_Your instructions_
In the entries that follow, the line with "Plugins are managed" opens the range and the line with "### Building Plugins" closes it; repeat that range exactly, both lines included.

_Data to examine_
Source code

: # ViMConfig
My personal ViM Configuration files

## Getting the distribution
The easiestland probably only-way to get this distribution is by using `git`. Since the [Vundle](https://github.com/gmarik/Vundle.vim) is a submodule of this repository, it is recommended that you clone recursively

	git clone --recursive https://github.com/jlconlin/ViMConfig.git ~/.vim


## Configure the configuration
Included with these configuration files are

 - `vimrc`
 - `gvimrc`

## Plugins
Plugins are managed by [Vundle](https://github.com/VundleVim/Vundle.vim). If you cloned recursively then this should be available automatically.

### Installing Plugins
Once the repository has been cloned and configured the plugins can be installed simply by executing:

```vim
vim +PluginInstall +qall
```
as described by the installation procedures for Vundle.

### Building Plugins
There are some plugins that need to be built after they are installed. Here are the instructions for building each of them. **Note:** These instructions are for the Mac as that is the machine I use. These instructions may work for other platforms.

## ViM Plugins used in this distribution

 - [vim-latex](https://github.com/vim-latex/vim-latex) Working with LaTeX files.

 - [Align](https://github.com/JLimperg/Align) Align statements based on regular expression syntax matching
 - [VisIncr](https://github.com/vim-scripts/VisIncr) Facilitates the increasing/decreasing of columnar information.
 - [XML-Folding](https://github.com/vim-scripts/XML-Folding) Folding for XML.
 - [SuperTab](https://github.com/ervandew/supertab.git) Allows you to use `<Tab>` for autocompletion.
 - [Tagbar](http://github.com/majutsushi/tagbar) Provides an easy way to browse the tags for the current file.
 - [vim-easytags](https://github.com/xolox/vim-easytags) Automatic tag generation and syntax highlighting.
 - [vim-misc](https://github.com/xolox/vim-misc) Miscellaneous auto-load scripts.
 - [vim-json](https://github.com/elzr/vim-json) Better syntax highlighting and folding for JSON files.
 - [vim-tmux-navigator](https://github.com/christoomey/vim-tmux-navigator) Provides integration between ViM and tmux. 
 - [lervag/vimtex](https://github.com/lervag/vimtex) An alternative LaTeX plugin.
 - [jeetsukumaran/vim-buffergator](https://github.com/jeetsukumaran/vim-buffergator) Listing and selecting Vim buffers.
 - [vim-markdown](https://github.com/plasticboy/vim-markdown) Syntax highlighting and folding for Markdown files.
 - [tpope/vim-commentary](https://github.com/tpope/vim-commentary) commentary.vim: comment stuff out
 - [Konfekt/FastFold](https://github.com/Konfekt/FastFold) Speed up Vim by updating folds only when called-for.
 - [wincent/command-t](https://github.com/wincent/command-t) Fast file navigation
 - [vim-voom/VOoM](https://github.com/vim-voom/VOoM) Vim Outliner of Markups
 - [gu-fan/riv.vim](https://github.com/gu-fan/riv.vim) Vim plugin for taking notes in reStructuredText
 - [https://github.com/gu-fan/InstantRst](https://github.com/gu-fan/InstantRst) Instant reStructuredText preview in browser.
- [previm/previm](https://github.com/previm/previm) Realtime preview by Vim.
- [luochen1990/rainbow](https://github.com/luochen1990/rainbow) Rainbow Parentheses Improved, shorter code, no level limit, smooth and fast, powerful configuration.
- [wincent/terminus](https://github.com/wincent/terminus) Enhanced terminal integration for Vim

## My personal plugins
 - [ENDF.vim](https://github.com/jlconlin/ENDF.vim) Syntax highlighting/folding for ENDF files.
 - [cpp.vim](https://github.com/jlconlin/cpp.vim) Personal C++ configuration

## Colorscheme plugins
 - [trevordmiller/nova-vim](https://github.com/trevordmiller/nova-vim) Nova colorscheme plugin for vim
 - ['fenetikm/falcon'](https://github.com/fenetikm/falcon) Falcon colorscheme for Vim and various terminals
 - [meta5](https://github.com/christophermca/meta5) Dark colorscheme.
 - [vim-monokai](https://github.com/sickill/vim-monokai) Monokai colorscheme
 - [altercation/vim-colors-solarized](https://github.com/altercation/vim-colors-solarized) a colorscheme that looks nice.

_Answer to the exercise_
Plugins are managed by [Vundle](https://github.com/VundleVim/Vundle.vim). If you cloned recursively then this should be available automatically.

### Installing Plugins
Once the repository has been cloned and configured the plugins can be installed simply by executing:

```vim
vim +PluginInstall +qall
```
as described by the installation procedures for Vundle.

### Building Plugins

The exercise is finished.